── Supplied entries

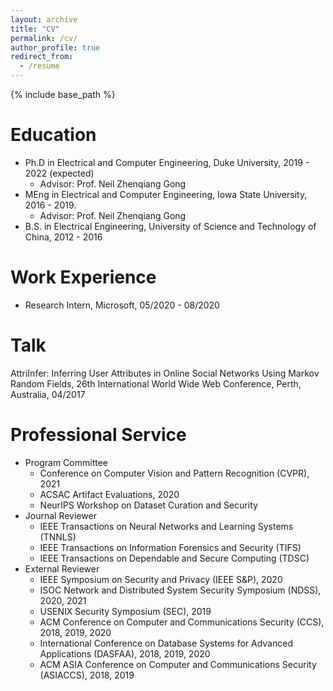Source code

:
 ```yaml
---
layout: archive
title: "CV"
permalink: /cv/
author_profile: true
redirect_from:
  - /resume
---
```


{% include base_path %}

Education
======
* Ph.D in Electrical and Computer Engineering, Duke University, 2019 - 2022 (expected)
  * Advisor: Prof. Neil Zhenqiang Gong
* MEng in Electrical and Computer Engineering, Iowa State University, 2016 - 2019.
  * Advisor: Prof. Neil Zhenqiang Gong
* B.S. in Electrical Engineering, University of Science and Technology of China, 2012 - 2016


Work Experience
======
* Research Intern, Microsoft, 05/2020 - 08/2020

Talk
======
AttriInfer: Inferring User Attributes in Online Social Networks Using Markov Random Fields, 26th International World Wide Web Conference, Perth, Australia, 04/2017


Professional Service
======
* Program Committee
  * Conference on Computer Vision and Pattern Recognition (CVPR), 2021
  * ACSAC Artifact Evaluations, 2020
  * NeurIPS Workshop on Dataset Curation and Security
* Journal Reviewer
  * IEEE Transactions on Neural Networks and Learning Systems (TNNLS)
  * IEEE Transactions on Information Forensics and Security (TIFS)
  * IEEE Transactions on Dependable and Secure Computing (TDSC)
* External Reviewer
  * IEEE Symposium on Security and Privacy (IEEE S&P), 2020
  * ISOC Network and Distributed System Security Symposium (NDSS), 2020, 2021
  * USENIX Security Symposium (SEC), 2019
  * ACM Conference on Computer and Communications Security (CCS), 2018, 2019, 2020
  * International Conference on Database Systems for Advanced Applications (DASFAA), 2018, 2019, 2020
  * ACM ASIA Conference on Computer and Communications Security (ASIACCS), 2018, 2019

────

#### Activity:
The expected answer is the listing above, duplicated exactly, with its pictures removed.

#### Answer below:
Source code

:
 ```yaml
---
layout: archive
title: "CV"
permalink: /cv/
author_profile: true
redirect_from:
  - /resume
---
```


{% include base_path %}

Education
======
* Ph.D in Electrical and Computer Engineering, Duke University, 2019 - 2022 (expected)
  * Advisor: Prof. Neil Zhenqiang Gong
* MEng in Electrical and Computer Engineering, Iowa State University, 2016 - 2019.
  * Advisor: Prof. Neil Zhenqiang Gong
* B.S. in Electrical Engineering, University of Science and Technology of China, 2012 - 2016


Work Experience
======
* Research Intern, Microsoft, 05/2020 - 08/2020

Talk
======
AttriInfer: Inferring User Attributes in Online Social Networks Using Markov Random Fields, 26th International World Wide Web Conference, Perth, Australia, 04/2017


Professional Service
======
* Program Committee
  * Conference on Computer Vision and Pattern Recognition (CVPR), 2021
  * ACSAC Artifact Evaluations, 2020
  * NeurIPS Workshop on Dataset Curation and Security
* Journal Reviewer
  * IEEE Transactions on Neural Networks and Learning Systems (TNNLS)
  * IEEE Transactions on Information Forensics and Security (TIFS)
  * IEEE Transactions on Dependable and Secure Computing (TDSC)
* External Reviewer
  * IEEE Symposium on Security and Privacy (IEEE S&P), 2020
  * ISOC Network and Distributed System Security Symposium (NDSS), 2020, 2021
  * USENIX Security Symposium (SEC), 2019
  * ACM Conference on Computer and Communications Security (CCS), 2018, 2019, 2020
  * International Conference on Database Systems for Advanced Applications (DASFAA), 2018, 2019, 2020
  * ACM ASIA Conference on Computer and Communications Security (ASIACCS), 2018, 2019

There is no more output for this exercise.